#PySpark Random Sample with Example


---


**PySpark provides a pyspark.sql.DataFrame.sample(), pyspark.sql.DataFrame.sampleBy(), RDD.sample(), and RDD.takeSample() methods to get the random sampling subset from the large dataset, In this article I will explain with Python examples.**

**If you are working as a Data Scientist or Data analyst you are often required to analyze a large dataset/file with billions or trillions of records, processing these large datasets takes some time hence during the analysis phase it is recommended to use a random subset sample from the large files.**

##1. PySpark SQL sample() Usage & Examples

---


**PySpark sampling (pyspark.sql.DataFrame.sample()) is a mechanism to get random sample records from the dataset, this is helpful when you have a larger dataset and wanted to analyze/test a subset of the data for example 10% of the original file.**



---


###Below is the syntax of the sample() function.
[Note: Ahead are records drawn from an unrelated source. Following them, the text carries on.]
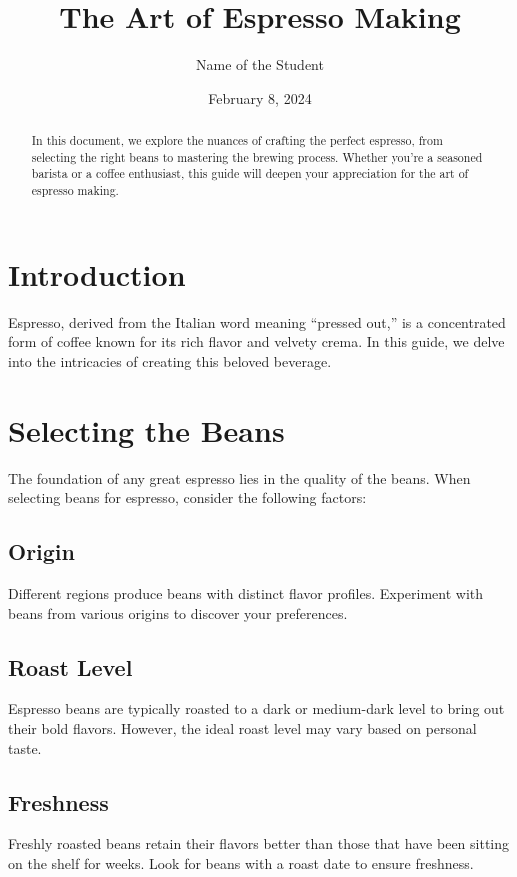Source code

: \documentclass[12pt,a4paper]{article}
\title{\textbf{The Art of Espresso Making}}
\author{Name of the Student}
\date{February 8, 2024}
\begin{document}
\maketitle

\tableofcontents


\newpage
    
\begin{abstract}
    In this document, we explore the nuances of crafting the perfect espresso, from selecting the right beans to mastering the brewing process. Whether you’re a seasoned barista or a coffee enthusiast, this guide will deepen your appreciation for the art of espresso making.
\end{abstract}

\section{Introduction}
\justifying
Espresso, derived from the Italian word meaning “pressed out,” is a concentrated form of coffee known for its rich flavor and velvety crema. In this guide, we delve into the intricacies of creating this beloved beverage.

\section{Selecting the Beans}
The foundation of any great espresso lies in the quality of the beans. When selecting beans for espresso, consider the following factors:
\subsection{Origin}
Different regions produce beans with distinct flavor profiles. Experiment with beans from various origins to discover your preferences.
\subsection{Roast Level}
Espresso beans are typically roasted to a dark or medium-dark level to bring out their bold flavors. However, the ideal roast level may vary based on personal taste.
\subsection{Freshness}
Freshly roasted beans retain their flavors better than those that have been sitting on the shelf for weeks. Look for beans with a roast date to ensure freshness.
\end{document}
##sample(withReplacement, fraction, seed=None)


---

- withReplacement – Sample with replacement or not (default False).
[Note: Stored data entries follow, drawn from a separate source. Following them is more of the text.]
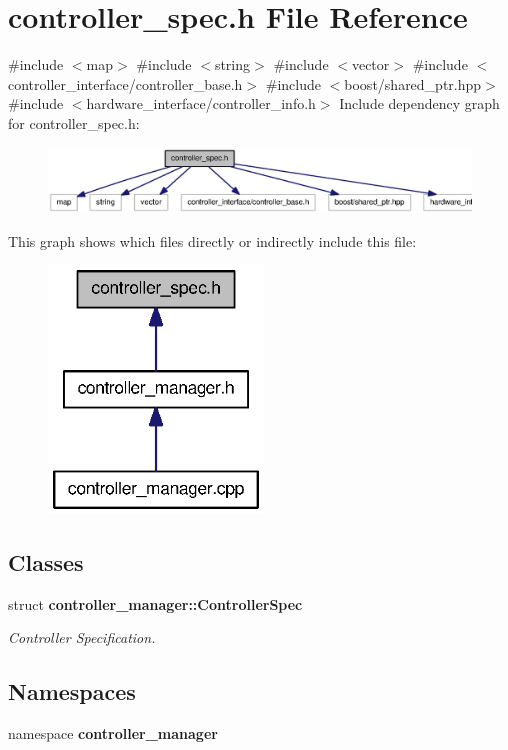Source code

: \section{controller\-\_\-spec.\-h \-File \-Reference}
\label{controller__spec_8h}
{\ttfamily \#include $<$map$>$}\*
{\ttfamily \#include $<$string$>$}\*
{\ttfamily \#include $<$vector$>$}\*
{\ttfamily \#include $<$controller\-\_\-interface/controller\-\_\-base.\-h$>$}\*
{\ttfamily \#include $<$boost/shared\-\_\-ptr.\-hpp$>$}\*
{\ttfamily \#include $<$hardware\-\_\-interface/controller\-\_\-info.\-h$>$}\*
\-Include dependency graph for controller\-\_\-spec.\-h\-:\nopagebreak
\begin{figure}[H]
\begin{center}
\leavevmode
\includegraphics[width=350pt]{controller__spec_8h__incl}
\end{center}
\end{figure}
\-This graph shows which files directly or indirectly include this file\-:\nopagebreak
\begin{figure}[H]
\begin{center}
\leavevmode
\includegraphics[width=162pt]{controller__spec_8h__dep__incl}
\end{center}
\end{figure}
\subsection*{\-Classes}
\begin{DoxyCompactItemize}
\item 
struct {\bf controller\-\_\-manager\-::\-Controller\-Spec}
\begin{DoxyCompactList}\small\item\em \-Controller \-Specification. \end{DoxyCompactList}\end{DoxyCompactItemize}
\subsection*{\-Namespaces}
\begin{DoxyCompactItemize}
\item 
namespace {\bf controller\-\_\-manager}
\end{DoxyCompactItemize}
- fraction – Fraction of rows to generate, range [0.0, 1.0]. Note that it doesn’t guarantee to provide the exact number of the fraction of records.

- seed – Seed for sampling (default a random seed). Used to reproduce the same random sampling.

###1.1 Using fraction to get a random sample in PySpark


**By using fraction between 0 to 1, it returns the approximate number of the fraction of the dataset. For example, 0.1 returns 10% of the rows. However, this does not guarantee it returns the exact 10% of the records.**

---

**Note: If you run these examples on your system, you may see different results.**

In [0]:
df = spark.range(100)
print(df.sample(0.06).collect())

[Row(id=3), Row(id=11), Row(id=31), Row(id=35), Row(id=53), Row(id=83), Row(id=95)]


**My DataFrame has 100 records and I wanted to get 6% sample records which are 6 but the sample() function returned 7 records. This proves the sample function doesn’t return the exact fraction specified.**

###1.2 Using seed to reproduce the same Samples in PySpark


---


**Every time you run a sample() function it returns a different set of sampling records, however sometimes during the development and testing phase you may need to regenerate the same sample every time as you need to compare the results from your previous run. To get consistent same random sampling uses the same slice value for every run. Change slice value to get different results.**

In [0]:
print(df.sample(0.1, 123).collect())

[Row(id=35), Row(id=38), Row(id=41), Row(id=45), Row(id=71), Row(id=84), Row(id=87), Row(id=99)]


In [0]:
print(df.sample(0.1, 123).collect())

[Row(id=35), Row(id=38), Row(id=41), Row(id=45), Row(id=71), Row(id=84), Row(id=87), Row(id=99)]


In [0]:
print(df.sample(0.1, 456).collect())

[Row(id=22), Row(id=33), Row(id=35), Row(id=41), Row(id=53), Row(id=80), Row(id=83), Row(id=87), Row(id=92)]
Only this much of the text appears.